* _Exercise objective_
Would you repeat every line of the data exactly?

(Dataset entries)
—————
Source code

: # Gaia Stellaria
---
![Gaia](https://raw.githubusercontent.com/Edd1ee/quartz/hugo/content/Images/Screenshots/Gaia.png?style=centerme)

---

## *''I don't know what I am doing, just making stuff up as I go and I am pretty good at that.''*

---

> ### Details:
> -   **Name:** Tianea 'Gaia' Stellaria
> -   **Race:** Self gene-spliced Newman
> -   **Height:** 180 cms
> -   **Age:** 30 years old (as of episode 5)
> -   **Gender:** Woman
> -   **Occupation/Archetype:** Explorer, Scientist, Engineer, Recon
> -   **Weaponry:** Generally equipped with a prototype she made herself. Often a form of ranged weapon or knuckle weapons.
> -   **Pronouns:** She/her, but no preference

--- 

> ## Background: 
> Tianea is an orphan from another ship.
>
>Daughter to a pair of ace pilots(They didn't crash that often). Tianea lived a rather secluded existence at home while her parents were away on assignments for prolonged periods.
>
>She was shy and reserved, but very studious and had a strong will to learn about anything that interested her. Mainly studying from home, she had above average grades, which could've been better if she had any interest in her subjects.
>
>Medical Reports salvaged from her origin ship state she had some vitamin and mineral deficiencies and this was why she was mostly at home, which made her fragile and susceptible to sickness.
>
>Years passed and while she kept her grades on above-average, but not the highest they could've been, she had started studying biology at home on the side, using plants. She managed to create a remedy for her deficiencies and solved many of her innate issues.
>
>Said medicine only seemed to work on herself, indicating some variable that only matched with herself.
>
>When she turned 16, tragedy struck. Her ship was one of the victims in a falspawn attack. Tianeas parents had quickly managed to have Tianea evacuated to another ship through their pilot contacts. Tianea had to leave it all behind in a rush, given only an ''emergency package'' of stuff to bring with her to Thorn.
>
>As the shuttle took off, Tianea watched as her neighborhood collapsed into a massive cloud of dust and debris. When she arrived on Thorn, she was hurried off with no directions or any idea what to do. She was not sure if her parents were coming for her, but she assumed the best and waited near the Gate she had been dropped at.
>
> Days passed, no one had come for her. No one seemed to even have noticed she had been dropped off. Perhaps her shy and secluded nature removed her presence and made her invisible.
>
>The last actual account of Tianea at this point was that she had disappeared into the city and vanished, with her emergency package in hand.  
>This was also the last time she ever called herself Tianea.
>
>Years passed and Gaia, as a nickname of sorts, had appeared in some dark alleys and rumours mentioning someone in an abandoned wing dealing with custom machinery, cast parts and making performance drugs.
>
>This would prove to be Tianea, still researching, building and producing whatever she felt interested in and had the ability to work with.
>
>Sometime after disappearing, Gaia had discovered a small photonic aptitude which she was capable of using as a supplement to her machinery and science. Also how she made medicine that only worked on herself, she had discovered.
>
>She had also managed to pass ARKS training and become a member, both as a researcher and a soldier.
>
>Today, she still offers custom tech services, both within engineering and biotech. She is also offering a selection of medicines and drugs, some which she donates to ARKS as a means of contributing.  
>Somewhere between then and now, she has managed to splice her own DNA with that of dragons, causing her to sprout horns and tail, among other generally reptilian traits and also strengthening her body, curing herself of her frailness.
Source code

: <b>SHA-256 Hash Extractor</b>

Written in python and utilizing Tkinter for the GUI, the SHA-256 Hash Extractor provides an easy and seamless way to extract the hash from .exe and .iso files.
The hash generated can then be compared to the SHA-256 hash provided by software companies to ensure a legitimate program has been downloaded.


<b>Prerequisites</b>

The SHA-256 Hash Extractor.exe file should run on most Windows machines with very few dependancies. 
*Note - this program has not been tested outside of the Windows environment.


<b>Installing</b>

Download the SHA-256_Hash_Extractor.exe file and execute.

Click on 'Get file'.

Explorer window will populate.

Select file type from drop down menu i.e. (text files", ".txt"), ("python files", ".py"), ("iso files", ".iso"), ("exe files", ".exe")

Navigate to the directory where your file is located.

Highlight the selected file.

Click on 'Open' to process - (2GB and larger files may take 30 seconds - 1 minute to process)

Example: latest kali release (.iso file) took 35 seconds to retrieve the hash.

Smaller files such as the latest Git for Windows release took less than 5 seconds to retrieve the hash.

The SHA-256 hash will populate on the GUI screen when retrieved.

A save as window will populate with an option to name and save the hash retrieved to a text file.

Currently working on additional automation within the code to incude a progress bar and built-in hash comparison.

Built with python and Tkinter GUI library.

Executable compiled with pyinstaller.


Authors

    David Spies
—————
* _Result below_
Source code

: # Gaia Stellaria
---
![Gaia](https://raw.githubusercontent.com/Edd1ee/quartz/hugo/content/Images/Screenshots/Gaia.png?style=centerme)

---

## *''I don't know what I am doing, just making stuff up as I go and I am pretty good at that.''*

---

> ### Details:
> -   **Name:** Tianea 'Gaia' Stellaria
> -   **Race:** Self gene-spliced Newman
> -   **Height:** 180 cms
> -   **Age:** 30 years old (as of episode 5)
> -   **Gender:** Woman
> -   **Occupation/Archetype:** Explorer, Scientist, Engineer, Recon
> -   **Weaponry:** Generally equipped with a prototype she made herself. Often a form of ranged weapon or knuckle weapons.
> -   **Pronouns:** She/her, but no preference

--- 

> ## Background: 
> Tianea is an orphan from another ship.
>
>Daughter to a pair of ace pilots(They didn't crash that often). Tianea lived a rather secluded existence at home while her parents were away on assignments for prolonged periods.
>
>She was shy and reserved, but very studious and had a strong will to learn about anything that interested her. Mainly studying from home, she had above average grades, which could've been better if she had any interest in her subjects.
>
>Medical Reports salvaged from her origin ship state she had some vitamin and mineral deficiencies and this was why she was mostly at home, which made her fragile and susceptible to sickness.
>
>Years passed and while she kept her grades on above-average, but not the highest they could've been, she had started studying biology at home on the side, using plants. She managed to create a remedy for her deficiencies and solved many of her innate issues.
>
>Said medicine only seemed to work on herself, indicating some variable that only matched with herself.
>
>When she turned 16, tragedy struck. Her ship was one of the victims in a falspawn attack. Tianeas parents had quickly managed to have Tianea evacuated to another ship through their pilot contacts. Tianea had to leave it all behind in a rush, given only an ''emergency package'' of stuff to bring with her to Thorn.
>
>As the shuttle took off, Tianea watched as her neighborhood collapsed into a massive cloud of dust and debris. When she arrived on Thorn, she was hurried off with no directions or any idea what to do. She was not sure if her parents were coming for her, but she assumed the best and waited near the Gate she had been dropped at.
>
> Days passed, no one had come for her. No one seemed to even have noticed she had been dropped off. Perhaps her shy and secluded nature removed her presence and made her invisible.
>
>The last actual account of Tianea at this point was that she had disappeared into the city and vanished, with her emergency package in hand.  
>This was also the last time she ever called herself Tianea.
>
>Years passed and Gaia, as a nickname of sorts, had appeared in some dark alleys and rumours mentioning someone in an abandoned wing dealing with custom machinery, cast parts and making performance drugs.
>
>This would prove to be Tianea, still researching, building and producing whatever she felt interested in and had the ability to work with.
>
>Sometime after disappearing, Gaia had discovered a small photonic aptitude which she was capable of using as a supplement to her machinery and science. Also how she made medicine that only worked on herself, she had discovered.
>
>She had also managed to pass ARKS training and become a member, both as a researcher and a soldier.
>
>Today, she still offers custom tech services, both within engineering and biotech. She is also offering a selection of medicines and drugs, some which she donates to ARKS as a means of contributing.  
>Somewhere between then and now, she has managed to splice her own DNA with that of dragons, causing her to sprout horns and tail, among other generally reptilian traits and also strengthening her body, curing herself of her frailness.
Source code

: <b>SHA-256 Hash Extractor</b>

Written in python and utilizing Tkinter for the GUI, the SHA-256 Hash Extractor provides an easy and seamless way to extract the hash from .exe and .iso files.
The hash generated can then be compared to the SHA-256 hash provided by software companies to ensure a legitimate program has been downloaded.


<b>Prerequisites</b>

The SHA-256 Hash Extractor.exe file should run on most Windows machines with very few dependancies. 
*Note - this program has not been tested outside of the Windows environment.


<b>Installing</b>

Download the SHA-256_Hash_Extractor.exe file and execute.

Click on 'Get file'.

Explorer window will populate.

Select file type from drop down menu i.e. (text files", ".txt"), ("python files", ".py"), ("iso files", ".iso"), ("exe files", ".exe")

Navigate to the directory where your file is located.

Highlight the selected file.

Click on 'Open' to process - (2GB and larger files may take 30 seconds - 1 minute to process)

Example: latest kali release (.iso file) took 35 seconds to retrieve the hash.

Smaller files such as the latest Git for Windows release took less than 5 seconds to retrieve the hash.

The SHA-256 hash will populate on the GUI screen when retrieved.

A save as window will populate with an option to name and save the hash retrieved to a text file.

Currently working on additional automation within the code to incude a progress bar and built-in hash comparison.

Built with python and Tkinter GUI library.

Executable compiled with pyinstaller.


Authors

    David Spies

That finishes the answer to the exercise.